_RECORD EXTRACTS:_
Content starts

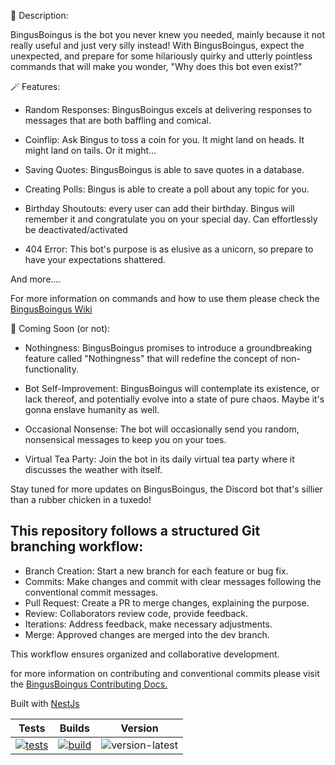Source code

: 🤖 Description:

BingusBoingus is the bot you never knew you needed, mainly because it not really useful and just very silly instead! With BingusBoingus, expect the unexpected, and prepare for some hilariously quirky and utterly pointless commands that will make you wonder, "Why does this bot even exist?"

🪄 Features:

- Random Responses: BingusBoingus excels at delivering responses to messages that are both baffling and comical.

- Coinflip: Ask Bingus to toss a coin for you. It might land on heads. It might land on tails. Or it might...

- Saving Quotes: BingusBoingus is able to save quotes in a database.

- Creating Polls: Bingus is able to create a poll about any topic for you.

- Birthday Shoutouts: every user can add their birthday. Bingus will remember it and congratulate you on your special day. Can effortlessly be deactivated/activated

- 404 Error: This bot's purpose is as elusive as a unicorn, so prepare to have your expectations shattered.

And more....

For more information on commands and how to use them please check the [BingusBoingus Wiki](https://github.com/Blvckleg/BingusBoingus/wiki)

🎉 Coming Soon (or not):

- Nothingness: BingusBoingus promises to introduce a groundbreaking feature called "Nothingness" that will redefine the concept of non-functionality.

- Bot Self-Improvement: BingusBoingus will contemplate its existence, or lack thereof, and potentially evolve into a state of pure chaos. Maybe it's gonna enslave humanity as well.

- Occasional Nonsense: The bot will occasionally send you random, nonsensical messages to keep you on your toes.

- Virtual Tea Party: Join the bot in its daily virtual tea party where it discusses the weather with itself.

Stay tuned for more updates on BingusBoingus, the Discord bot that's sillier than a rubber chicken in a tuxedo!

## This repository follows a structured Git branching workflow:

- Branch Creation: Start a new branch for each feature or bug fix.
- Commits: Make changes and commit with clear messages following the conventional commit messages.
- Pull Request: Create a PR to merge changes, explaining the purpose.
- Review: Collaborators review code, provide feedback.
- Iterations: Address feedback, make necessary adjustments.
- Merge: Approved changes are merged into the dev branch.

This workflow ensures organized and collaborative development.

for more information on contributing and conventional commits please visit the [BingusBoingus Contributing Docs.](https://github.com/Blvckleg/BingusBoingus/blob/master/CONTRIBUTING.md)

Built with [NestJs](https://github.com/nestjs)

|     Tests     |     Builds    |    Version    |
|:-------------:|:-------------:|:-------------:|
| [![tests](https://github.com/blvckleg/bingusboingus/actions/workflows/docker-test.yml/badge.svg)](https://github.com/blvckleg/bingusboingus/actions/workflows/docker-test.yml) | [![build](https://github.com/blvckleg/bingusboingus/actions/workflows/docker-dev.yml/badge.svg)](https://github.com/blvckleg/bingusboingus/actions/workflows/docker-dev.yml) | ![version-latest](https://img.shields.io/badge/dynamic/json?url=https%3A%2F%2Fgithub.com%2FBingusBoingus-Developer-Team%2FBingusBoingus%2Fraw%2Fmaster%2Fpackage.json&query=%24.version&label=latest)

Content ends

_WHAT YOU SHOULD DO:_ Retype, exactly and in full, the lines above from the one containing "Stay tuned for" through the one containing "- Branch Creation: Start".

_SOLUTION BELOW:_
Stay tuned for more updates on BingusBoingus, the Discord bot that's sillier than a rubber chicken in a tuxedo!

## This repository follows a structured Git branching workflow:

- Branch Creation: Start a new branch for each feature or bug fix.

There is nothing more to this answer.